There are many things that have been suggested to help make it bearable, or even better, but unless I can really unplug from my job for a month (spoiler alert, I can’t, I can’t afford that), I won’t really be able to fix the root issue. However, I have a few tips that have worked for me to help keep my Cyclothymia under control, even if the burn out is a continual problem.

Finding something that seems manageable.

I couldn’t make myself write code, so I started doing other, smaller, more manageable tasks. Namely, writing blog posts on things I’ve done that I probably should have written months ago (this is the third post I’ve written today). Writing felt like a doable task. It doesn’t always have to be something on the laptop, but a change of gears of some kind helps. Today it was writing, sometimes it’s sewing, sometimes it’s just letting it happen. When I let it happen, I usually end up napping for several hours (which I really wanted to do also on this particular day) or veg out and binge watch something.

Baby steps, but only tell yourself you’re going to do one.

Something my therapist taught me to do has been very helpful. When I’m feeling overwhelmed by something, a sewing project for example, I tell myself, I’m just going to print the pattern, I’m not going to put it together, I’m just going to print it. Then, I’m going to put it together, but I’m not going to cut it out, and so on and so forth. If I already have the pattern ready to go, the baby step to start might be, I’m not going to cut the fabric, but I’ll get it out and look at it. Then I’ll cut it out, but not sew anything. Through out this process, I also give myself permission to walk away at any time, which takes the pressure off, because I’m a completionist to the nth degree. Once I start it, I frequently feel a drive to complete it, no matter how late at night it is.
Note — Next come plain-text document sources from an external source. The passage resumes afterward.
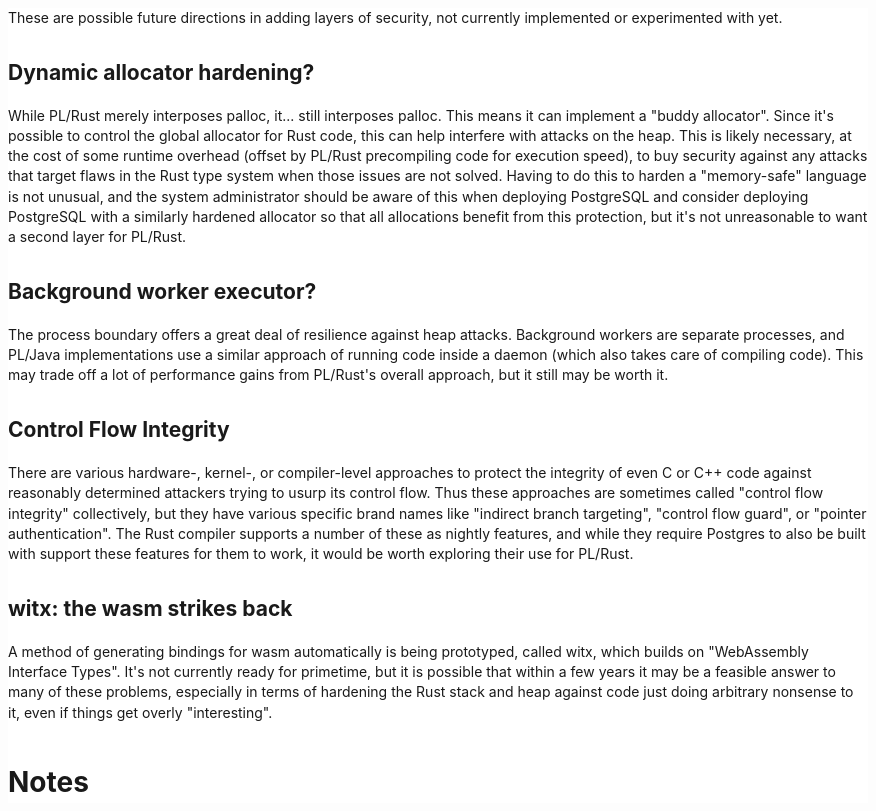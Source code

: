 These are possible future directions in adding layers of security, not currently implemented or experimented with yet.
## Dynamic allocator hardening?

While PL/Rust merely interposes palloc, it... still interposes palloc. This means it can implement a "buddy allocator".
Since it's possible to control the global allocator for Rust code, this can help interfere with attacks on the heap.
This is likely necessary, at the cost of some runtime overhead (offset by PL/Rust precompiling code for execution speed),
to buy security against any attacks that target flaws in the Rust type system when those issues are not solved.
Having to do this to harden a "memory-safe" language is not unusual, and the system administrator
should be aware of this when deploying PostgreSQL and consider deploying PostgreSQL with a similarly hardened allocator
so that all allocations benefit from this protection, but it's not unreasonable to want a second layer for PL/Rust.

## Background worker executor?

The process boundary offers a great deal of resilience against heap attacks. Background workers are separate processes, and
PL/Java implementations use a similar approach of running code inside a daemon (which also takes care of compiling code).
This may trade off a lot of performance gains from PL/Rust's overall approach, but it still may be worth it.

## Control Flow Integrity

There are various hardware-, kernel-, or compiler-level approaches to protect the integrity
of even C or C++ code against reasonably determined attackers trying to usurp its control flow.
Thus these approaches are sometimes called "control flow integrity" collectively,
but they have various specific brand names like "indirect branch targeting", "control flow guard",
or "pointer authentication". The Rust compiler supports a number of these as nightly features,
and while they require Postgres to also be built with support these features for them to work,
it would be worth exploring their use for PL/Rust.

## witx: the wasm strikes back

A method of generating bindings for wasm automatically is being prototyped,
called witx, which builds on "WebAssembly Interface Types".
It's not currently ready for primetime, but it is possible that
within a few years it may be a feasible answer to many of these problems,
especially in terms of hardening the Rust stack and heap against code
just doing arbitrary nonsense to it, even if things get overly "interesting".

# Notes

[^1]: There are a few cases where Unsafe Rust code can be declared without it being visibly denoted as such, and these are intended to be phased out eventually, but in these cases they generally still require an `unsafe { }` block to be called or they must be wrapped in an `unsafe fn`. The absence of the `unsafe` token can only be bypassed in Rust by declaring an `extern fn` (which is implicitly also an `unsafe fn`, allowing one to fill it with other `unsafe` code) and then calling that function from another language, like C.

[pgx@crates.io]: https://crates.io/crates/pgx/
[issue-audit-c-calls]: https://github.com/tcdi/pgx/issues/843
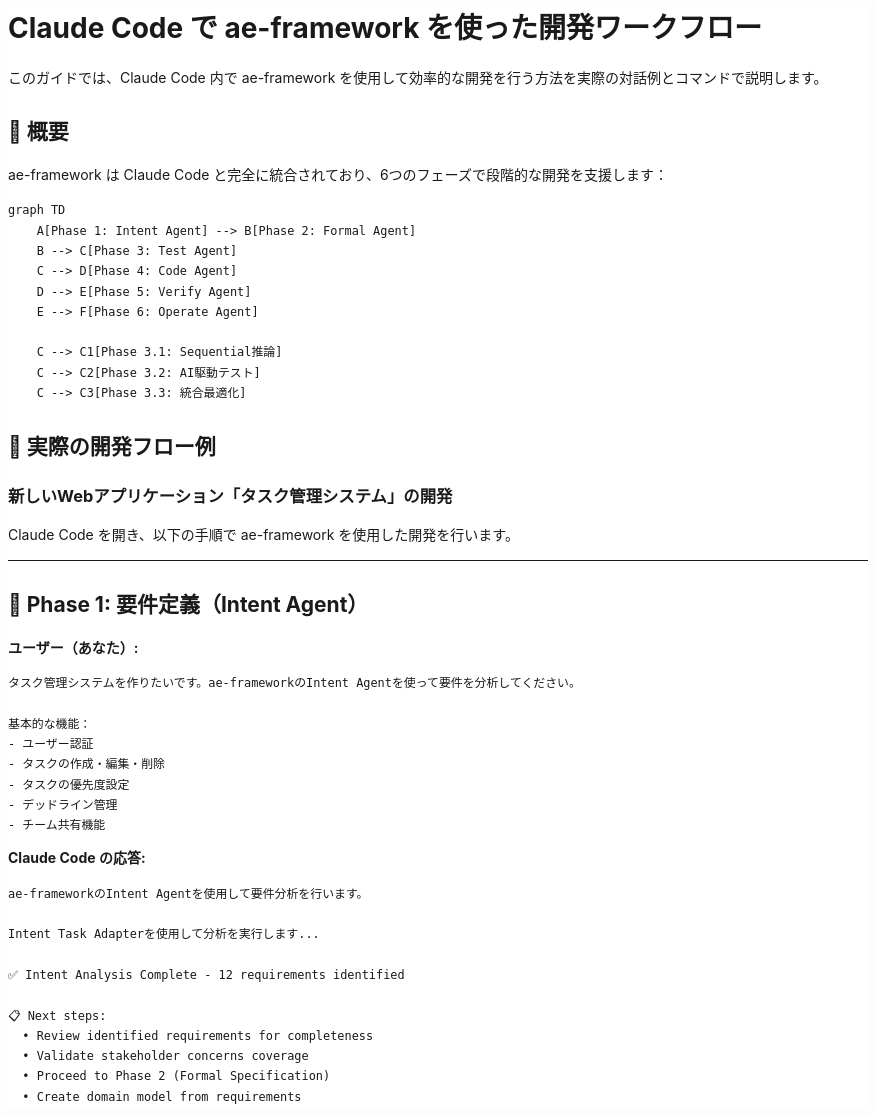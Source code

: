# Claude Code で ae-framework を使った開発ワークフロー

このガイドでは、Claude Code 内で ae-framework を使用して効率的な開発を行う方法を実際の対話例とコマンドで説明します。

## 🎯 概要

ae-framework は Claude Code と完全に統合されており、6つのフェーズで段階的な開発を支援します：

```mermaid
graph TD
    A[Phase 1: Intent Agent] --> B[Phase 2: Formal Agent]
    B --> C[Phase 3: Test Agent]
    C --> D[Phase 4: Code Agent]
    D --> E[Phase 5: Verify Agent]
    E --> F[Phase 6: Operate Agent]
    
    C --> C1[Phase 3.1: Sequential推論]
    C --> C2[Phase 3.2: AI駆動テスト]
    C --> C3[Phase 3.3: 統合最適化]
```

## 🚀 実際の開発フロー例

### 新しいWebアプリケーション「タスク管理システム」の開発

Claude Code を開き、以下の手順で ae-framework を使用した開発を行います。

---

## 📝 Phase 1: 要件定義（Intent Agent）

**ユーザー（あなた）:**
```
タスク管理システムを作りたいです。ae-frameworkのIntent Agentを使って要件を分析してください。

基本的な機能：
- ユーザー認証
- タスクの作成・編集・削除
- タスクの優先度設定
- デッドライン管理
- チーム共有機能
```

**Claude Code の応答:**
```
ae-frameworkのIntent Agentを使用して要件分析を行います。

Intent Task Adapterを使用して分析を実行します...

✅ Intent Analysis Complete - 12 requirements identified

📋 Next steps:
  • Review identified requirements for completeness
  • Validate stakeholder concerns coverage
  • Proceed to Phase 2 (Formal Specification)
  • Create domain model from requirements
```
Anything worth doing is worth half-assing it

Now, this is a little strange, but I promise once you get it, it will change your life. There are things worth half-assing in your life. As a former G&T kid, I have a perfectionist streak that makes me not want to do something if I’m not going to amazing at it with relatively little work. This theory, however, points out that a little of something important is better than none of it. Don’t feel like slamming in a whole workout? Do 5 minutes, or 5 pushups. Dry shampoo is a miracle like no other when you’re not feeling like taking a shower, as are the cloth wipes to wash your face and hit the highlights with.

For crying out loud, GO TO SLEEP, get some exercise, and get some SUN!

You need that vitamin D. It’s winter in the northern hemisphere at the moment, so you may need to get a sun lamp to get that precious vitamin that helps you out on these cold, grey days. And, even just a few endorphins help from that 5 minutes of exercise you talked yourself into doing because you know 5 minutes is better than none.

I also can’t stress enough how much better I manage the swings that come with Cyclothymia than I do with a solid 8 hours of sleep, on a relatively consistent schedule. I try not to stay up extremely late (though these midnight deployments at work make that a lot more difficult), and I get up roughly the same time every morning, no matter what the snooze button on my alarm says.

Even though these have helped me, they may not all work for you, so my last piece of advice, is see a therapist and talk to your doctor. Therapy has absolutely done wonders for me, more than the consistent sleep schedule to be honest. As much as I wish I could just make myself do X, Y, or Z, it’s just not possible. We’re all trying to figure out this balancing act, and I hope I’ve helped, even a small amount with yours.

I’m off to get 5 minutes of cardio in before I hit the sack for 8 hours (which will sound super weird, because I scheduled this to publish in the middle of a Wednesday) and hope that tomorrow, my code will get written.